- **Data for this exercise**:
####################

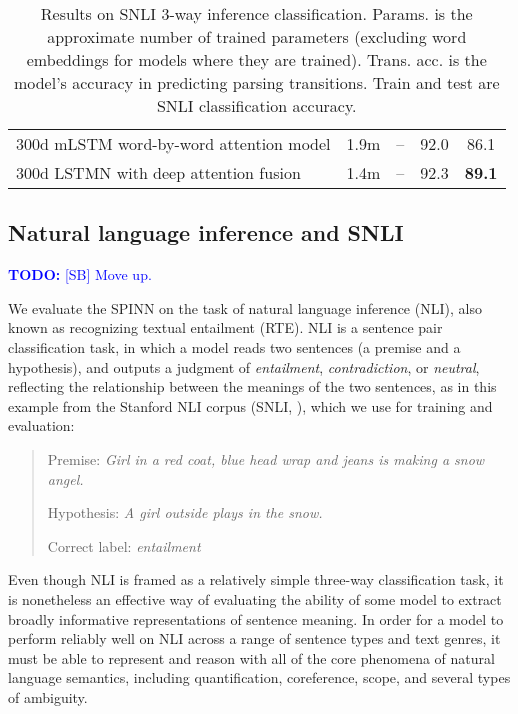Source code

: \documentclass[11pt]{article}
\newcommand\todo[1]{\textcolor{blue}{\textbf{TODO:} #1}}
\begin{document}
\begin{table*}[t]
\begin{tabular}{lcccc}
300d mLSTM word-by-word attention model \citep{DBLP:journals/corr/WangJ15b}
                        & 1.9m               & --             &   92.0   &   86.1      \\
300d LSTMN with deep attention fusion \citep{cheng2016long}
                        & 1.4m               & --                &   92.3   &   \textbf{89.1}      \\
    \bottomrule
  \end{tabular}
\caption{\protect\label{tab:results}Results on SNLI 3-way inference classification. Params. is the approximate number of trained parameters (excluding word embeddings for models where they are trained). Trans. acc. is the model's accuracy in predicting parsing transitions. Train and test are SNLI classification accuracy.} 
\end{table*}


\subsection{Natural language inference and SNLI}
\todo{[SB] Move up.}

We evaluate the SPINN on the task of natural language inference (NLI), also known as recognizing textual entailment (RTE). NLI is a sentence pair classification task, in which a model reads two sentences (a premise and a hypothesis), and outputs a judgment of {\it entailment}, {\it contradiction}, or {\it neutral}, reflecting the relationship between the meanings of the two sentences, as in this example from the Stanford NLI corpus (SNLI, \citet{snli:emnlp2015}), which we use for training and evaluation: 

\begin{quote}
Premise: {\it Girl in a red coat, blue head wrap and jeans is making a snow angel.}

Hypothesis: {\it A girl outside plays in the snow.}

Correct label: {\it entailment}
\end{quote}

Even though NLI is framed as a relatively simple three-way classification task, it is nonetheless an effective way of evaluating the ability of some model to extract broadly informative representations of sentence meaning. In order for a model to perform reliably well on NLI across a range of sentence types and text genres, it must be able to represent and reason with all of the core phenomena of natural language semantics, including quantification, coreference, scope, and several types of ambiguity.
\end{document}
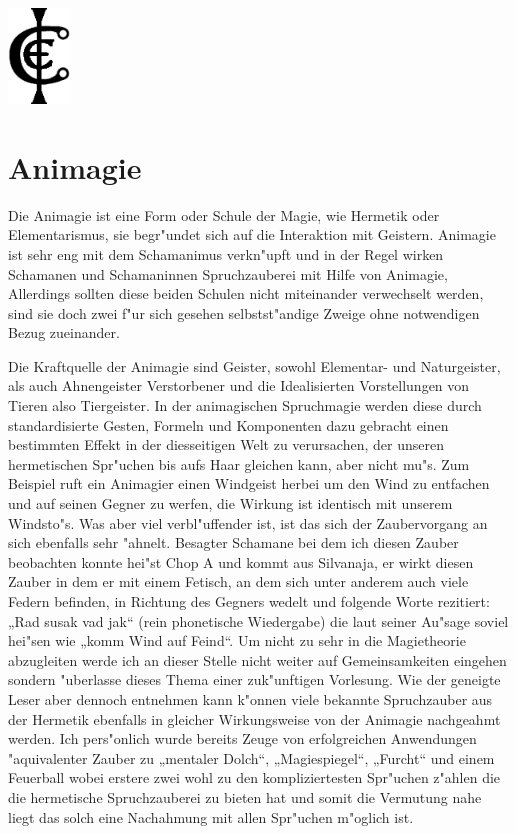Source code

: \documentclass[a5paper,8pt]{book}
\begin{document}
\begin{flushright}
\includegraphics[height=1in]{pictures/Cordo_Siegel.png}
\end{flushright}

\newpage

\section{Animagie}

Die Animagie ist eine Form oder Schule der Magie, wie Hermetik oder Elementarismus, sie begr"undet sich auf die Interaktion mit Geistern. 
Animagie ist sehr eng mit dem Schamanimus verkn"upft und in der Regel wirken Schamanen und Schamaninnen Spruchzauberei mit Hilfe von Animagie, 
Allerdings sollten diese beiden Schulen nicht miteinander verwechselt werden, sind sie doch zwei f"ur sich gesehen selbstst"andige 
Zweige ohne notwendigen Bezug zueinander.

Die Kraftquelle der Animagie sind Geister, sowohl Elementar- und Naturgeister, als auch Ahnengeister Verstorbener und die Idealisierten 
Vorstellungen von Tieren also Tiergeister. In der animagischen Spruchmagie werden diese durch standardisierte Gesten, Formeln 
und Komponenten dazu gebracht einen bestimmten Effekt in der diesseitigen Welt zu verursachen, der unseren hermetischen Spr"uchen 
bis aufs Haar gleichen kann, aber nicht mu"s. Zum Beispiel ruft ein Animagier einen Windgeist herbei um den Wind zu entfachen und auf 
seinen Gegner zu werfen, die Wirkung ist identisch mit unserem Windsto"s. Was aber viel verbl"uffender ist, ist das sich der Zaubervorgang 
an sich ebenfalls sehr "ahnelt. Besagter Schamane bei dem ich diesen Zauber beobachten konnte hei"st Chop A und kommt aus Silvanaja, er 
wirkt diesen Zauber in dem er mit einem Fetisch, an dem sich unter anderem auch viele Federn befinden, in Richtung des Gegners wedelt und 
folgende Worte rezitiert: „Rad susak vad jak“ (rein phonetische Wiedergabe) die laut 
seiner Au"sage soviel hei"sen wie „komm Wind auf Feind“. Um nicht zu sehr in die Magietheorie abzugleiten werde ich an dieser Stelle nicht 
weiter auf Gemeinsamkeiten eingehen sondern "uberlasse dieses Thema einer zuk"unftigen Vorlesung. Wie der geneigte Leser aber dennoch entnehmen 
kann k"onnen viele bekannte Spruchzauber aus der Hermetik ebenfalls in gleicher Wirkungsweise von der Animagie nachgeahmt werden. Ich pers"onlich 
wurde bereits Zeuge von erfolgreichen Anwendungen "aquivalenter Zauber zu „mentaler Dolch“, „Magiespiegel“, „Furcht“ und einem Feuerball wobei 
erstere zwei wohl zu den kompliziertesten Spr"uchen z"ahlen die die hermetische Spruchzauberei zu bieten hat und somit die Vermutung nahe liegt 
das solch eine Nachahmung mit allen Spr"uchen m"oglich ist.
\end{document}
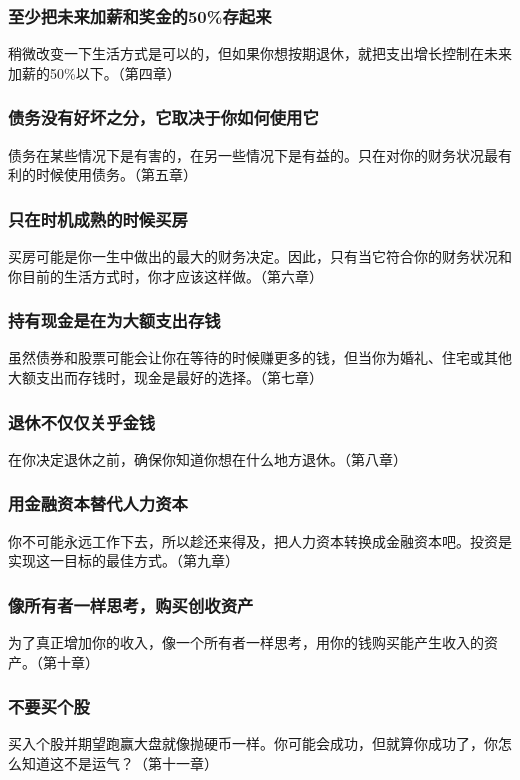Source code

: \subsubsection{至少把未来加薪和奖金的50\%存起来}
稍微改变一下生活方式是可以的，但如果你想按期退休，就把支出增长控制在未来加薪的50\%以下。（第四章）

\subsubsection{债务没有好坏之分，它取决于你如何使用它}
债务在某些情况下是有害的，在另一些情况下是有益的。只在对你的财务状况最有利的时候使用债务。（第五章）

\subsubsection{只在时机成熟的时候买房}
买房可能是你一生中做出的最大的财务决定。因此，只有当它符合你的财务状况和你目前的生活方式时，你才应该这样做。（第六章）

\subsubsection{持有现金是在为大额支出存钱}
虽然债券和股票可能会让你在等待的时候赚更多的钱，但当你为婚礼、住宅或其他大额支出而存钱时，现金是最好的选择。（第七章）

\subsubsection{退休不仅仅关乎金钱}
在你决定退休之前，确保你知道你想在什么地方退休。（第八章）

\subsubsection{用金融资本替代人力资本}
你不可能永远工作下去，所以趁还来得及，把人力资本转换成金融资本吧。投资是实现这一目标的最佳方式。（第九章）

\subsubsection{像所有者一样思考，购买创收资产}
为了真正增加你的收入，像一个所有者一样思考，用你的钱购买能产生收入的资产。（第十章）

\subsubsection{不要买个股}
买入个股并期望跑赢大盘就像抛硬币一样。你可能会成功，但就算你成功了，你怎么知道这不是运气？（第十一章）

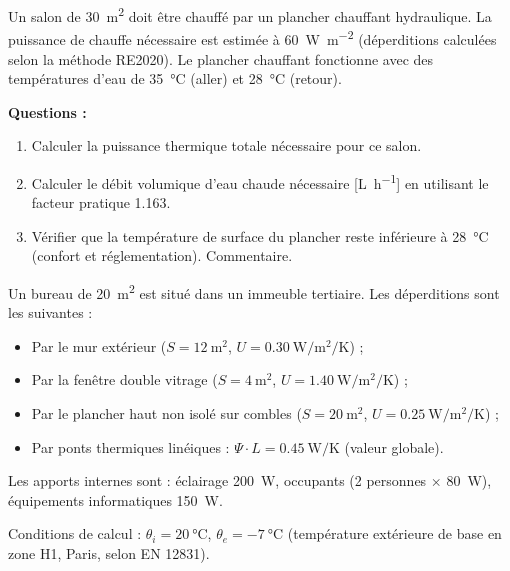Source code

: 

Un salon de \SI{30}{\meter\squared} doit être chauffé par un plancher chauffant hydraulique.
La puissance de chauffe nécessaire est estimée à \SI{60}{\watt\per\meter\squared} (déperditions
calculées selon la méthode RE2020). Le plancher chauffant fonctionne avec des températures
d'eau de \SI{35}{\degreeCelsius} (aller) et \SI{28}{\degreeCelsius} (retour).

\textbf{Questions :}
\begin{enumerate}
  \item Calculer la puissance thermique totale nécessaire pour ce salon.
  \item Calculer le débit volumique d'eau chaude nécessaire [\si{\liter\per\hour}] en
        utilisant le facteur pratique \num{1,163}.
  \item Vérifier que la température de surface du plancher reste inférieure à
        \SI{28}{\degreeCelsius} (confort et réglementation). Commentaire.
\end{enumerate}



Un bureau de \SI{20}{\meter\squared} est situé dans un immeuble tertiaire. Les déperditions
sont les suivantes :
\begin{itemize}
  \item Par le mur extérieur (\(S = \SI{12}{\meter\squared}\), \(U = \SI{0,30}{\watt\per\meter\squared\per\kelvin}\)) ;
  \item Par la fenêtre double vitrage (\(S = \SI{4}{\meter\squared}\), \(U = \SI{1,40}{\watt\per\meter\squared\per\kelvin}\)) ;
  \item Par le plancher haut non isolé sur combles (\(S = \SI{20}{\meter\squared}\), \(U = \SI{0,25}{\watt\per\meter\squared\per\kelvin}\)) ;
  \item Par ponts thermiques linéiques : \(\Psi \cdot L = \SI{0,45}{\watt\per\kelvin}\) (valeur globale).
\end{itemize}

Les apports internes sont : éclairage \SI{200}{\watt}, occupants (2 personnes $\times$ \SI{80}{\watt}),
équipements informatiques \SI{150}{\watt}.

Conditions de calcul : \(\theta_i = \SI{20}{\degreeCelsius}\), \(\theta_e = \SI{-7}{\degreeCelsius}\)
(température extérieure de base en zone H1, Paris, selon EN 12831).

####################

- **Your objective**:
Copy out the lines above that hold the string "einem".

- **Solution for this exercise**:
wirkt diesen Zauber in dem er mit einem Fetisch, an dem sich unter anderem auch viele Federn befinden, in Richtung des Gegners wedelt und 
wurde bereits Zeuge von erfolgreichen Anwendungen "aquivalenter Zauber zu „mentaler Dolch“, „Magiespiegel“, „Furcht“ und einem Feuerball wobei 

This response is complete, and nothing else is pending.